In most U.S. community solar programs, subscribers, including homeowners and businesses, pay a discounted monthly fee for a share of a remote solar farm’s energy and receive larger credits on their standard utility bill for the electricity that share produces, typically resulting in a net savings of 5% to 20%. However, in California’s approved program, the rate paid by utilities to solar developers is too low, which stifles the creation of projects and ultimately leaves subscribers with nothing to sign up for
Commission officials, including CPUC President John Reynolds, stated the move ensures the program grows responsibly by balancing affordability, equity, and grid reliability so non-participating customers do not pay more than the avoided wholesale cost of the generated electricity. However, clean energy groups argue the baseline wholesale metrics are far too low, destroying the predictable market economics needed to secure private capital and make new project construction viable for developers.
The approved framework also relies on one-time federal funding, specifically the $250 million federal Solar for All grant money awarded to California. Advocates state that by packaging this federal money into an utility-led model rather than a scalable market-based program, the CPUC is effectively forfeiting the funding’s potential and dooming future deployment.
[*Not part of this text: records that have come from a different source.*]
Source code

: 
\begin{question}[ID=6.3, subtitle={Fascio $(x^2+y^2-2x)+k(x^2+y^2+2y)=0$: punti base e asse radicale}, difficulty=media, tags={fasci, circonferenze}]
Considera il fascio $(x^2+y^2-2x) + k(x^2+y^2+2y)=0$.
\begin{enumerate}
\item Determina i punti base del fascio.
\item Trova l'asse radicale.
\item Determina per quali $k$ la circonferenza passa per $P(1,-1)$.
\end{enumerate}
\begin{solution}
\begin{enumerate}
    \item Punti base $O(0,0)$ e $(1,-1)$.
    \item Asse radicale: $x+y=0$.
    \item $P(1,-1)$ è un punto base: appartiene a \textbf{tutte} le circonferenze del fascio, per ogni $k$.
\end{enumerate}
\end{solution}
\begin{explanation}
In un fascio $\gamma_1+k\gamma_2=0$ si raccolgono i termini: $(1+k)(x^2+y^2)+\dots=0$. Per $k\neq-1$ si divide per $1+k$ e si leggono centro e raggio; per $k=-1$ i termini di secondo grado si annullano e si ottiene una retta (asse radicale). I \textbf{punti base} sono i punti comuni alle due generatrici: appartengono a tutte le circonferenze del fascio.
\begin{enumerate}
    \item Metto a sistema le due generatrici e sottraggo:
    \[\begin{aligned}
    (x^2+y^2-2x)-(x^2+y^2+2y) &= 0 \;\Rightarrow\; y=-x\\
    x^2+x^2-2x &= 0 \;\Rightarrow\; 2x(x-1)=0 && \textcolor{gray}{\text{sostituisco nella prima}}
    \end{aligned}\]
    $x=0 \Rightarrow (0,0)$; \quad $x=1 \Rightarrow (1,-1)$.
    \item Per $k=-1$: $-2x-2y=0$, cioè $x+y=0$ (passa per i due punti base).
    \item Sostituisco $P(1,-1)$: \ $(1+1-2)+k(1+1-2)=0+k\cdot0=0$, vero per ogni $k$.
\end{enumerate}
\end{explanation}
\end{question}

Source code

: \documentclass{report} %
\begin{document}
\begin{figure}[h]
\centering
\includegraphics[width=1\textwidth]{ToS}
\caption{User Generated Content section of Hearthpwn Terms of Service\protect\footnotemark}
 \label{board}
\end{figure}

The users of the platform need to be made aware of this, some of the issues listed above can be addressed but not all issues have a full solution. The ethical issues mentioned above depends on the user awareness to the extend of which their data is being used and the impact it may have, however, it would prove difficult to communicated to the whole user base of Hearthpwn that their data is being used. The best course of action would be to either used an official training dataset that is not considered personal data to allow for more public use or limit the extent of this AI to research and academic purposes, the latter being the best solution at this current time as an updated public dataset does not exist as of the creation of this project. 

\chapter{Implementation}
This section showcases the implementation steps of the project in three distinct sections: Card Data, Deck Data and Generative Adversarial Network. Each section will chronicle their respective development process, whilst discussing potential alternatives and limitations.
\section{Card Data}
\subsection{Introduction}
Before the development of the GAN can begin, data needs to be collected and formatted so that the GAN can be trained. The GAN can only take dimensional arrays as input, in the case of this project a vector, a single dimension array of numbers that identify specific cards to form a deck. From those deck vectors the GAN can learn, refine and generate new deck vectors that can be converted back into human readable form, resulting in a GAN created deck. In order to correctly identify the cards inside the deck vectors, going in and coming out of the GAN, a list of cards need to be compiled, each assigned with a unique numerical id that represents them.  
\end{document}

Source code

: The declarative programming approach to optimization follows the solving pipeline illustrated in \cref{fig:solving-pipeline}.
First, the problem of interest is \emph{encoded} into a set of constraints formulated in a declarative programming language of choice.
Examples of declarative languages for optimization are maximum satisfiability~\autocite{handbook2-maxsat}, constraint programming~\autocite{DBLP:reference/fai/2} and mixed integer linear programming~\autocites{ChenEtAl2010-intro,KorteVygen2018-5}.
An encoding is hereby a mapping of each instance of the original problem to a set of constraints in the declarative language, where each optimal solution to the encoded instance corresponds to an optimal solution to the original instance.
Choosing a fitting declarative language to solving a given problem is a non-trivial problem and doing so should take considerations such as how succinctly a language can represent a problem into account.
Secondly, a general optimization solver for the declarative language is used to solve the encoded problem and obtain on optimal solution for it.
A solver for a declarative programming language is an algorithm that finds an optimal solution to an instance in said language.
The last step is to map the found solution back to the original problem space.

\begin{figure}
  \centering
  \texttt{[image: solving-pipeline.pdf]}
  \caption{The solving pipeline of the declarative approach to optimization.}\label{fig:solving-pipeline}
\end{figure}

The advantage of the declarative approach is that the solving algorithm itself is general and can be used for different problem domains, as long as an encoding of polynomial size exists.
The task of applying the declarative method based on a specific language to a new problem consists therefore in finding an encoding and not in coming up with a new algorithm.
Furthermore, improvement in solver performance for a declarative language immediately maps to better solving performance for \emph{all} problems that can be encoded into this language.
“Today’s vote is a doubling down on failure,” said Derek Chernow, Executive Director of CLASS. “In the midst of an affordability crisis and rising utility rates, the CPUC has once again handed the keys to the utilities and called it a program. California ratepayers are drowning in electricity bills. The Legislature passed AB 2316 four years ago with clear direction to deliver a workable community solar and storage program. Instead, the CPUC produced a program that got zero projects built, forfeited $250 million in federal Solar for All funding, and is now being voted through again in essentially the same packaging.”
The regulatory gridlock leaves California ratepayers completely cut off from bill relief during a period of record-high energy prices. While families, renters, and small businesses across the Central Valley continue to face soaring electricity costs, more than 20 other states have successfully deployed market-based community solar programs that actively save consumers money.
With the CPUC maintaining its focus on utility-backed positions to avoid cost-shifting to non-participating customers, solar advocates argue the regulatory route through the commission is officially a dead end.
Clean energy advocates are redirecting their efforts to the state legislature, pushing for the immediate passage of AB 1813 in the Senate to bypass the CPUC’s framework entirely and establish a functional, financeable community solar program by law.